## TASK OBJECTIVE
Return the data below exactly, minus the pictures.

## Plain-text document sources

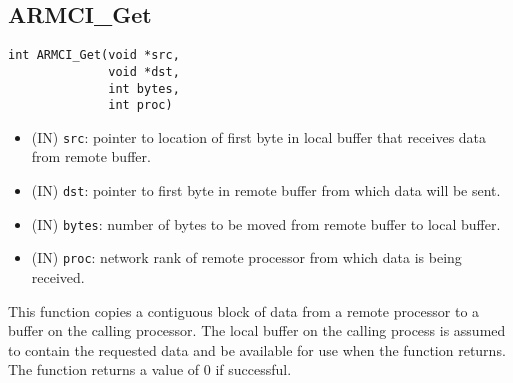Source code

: \documentclass[12pt]{article}
\begin{document}
\subsection{ARMCI\_Get}
\begin{verbatim}
int ARMCI_Get(void *src,
              void *dst,
              int bytes,
              int proc)
\end{verbatim}
\begin{itemize}
\item (IN) \texttt{src}: pointer to location of first byte in local buffer
that receives data from remote buffer.
\item (IN) \texttt{dst}: pointer to first byte in remote buffer from which data
will be sent.
\item (IN) \texttt{bytes}: number of bytes to be moved from remote buffer to
local buffer.
\item (IN) \texttt{proc}: network rank of remote processor from which data is
being received.
\end{itemize}
This function copies a contiguous block of data from a remote processor to a buffer
on the calling processor. The local buffer on the calling process is assumed to
contain the requested data and be available for use when the function returns. The
function returns a value of 0 if successful.
\end{document}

## PROBLEM SOLUTION
Source code

: \documentclass[12pt]{article}
\begin{document}
\subsection{ARMCI\_Get}
\begin{verbatim}
int ARMCI_Get(void *src,
              void *dst,
              int bytes,
              int proc)
\end{verbatim}
\begin{itemize}
\item (IN) \texttt{src}: pointer to location of first byte in local buffer
that receives data from remote buffer.
\item (IN) \texttt{dst}: pointer to first byte in remote buffer from which data
will be sent.
\item (IN) \texttt{bytes}: number of bytes to be moved from remote buffer to
local buffer.
\item (IN) \texttt{proc}: network rank of remote processor from which data is
being received.
\end{itemize}
This function copies a contiguous block of data from a remote processor to a buffer
on the calling processor. The local buffer on the calling process is assumed to
contain the requested data and be available for use when the function returns. The
function returns a value of 0 if successful.
\end{document}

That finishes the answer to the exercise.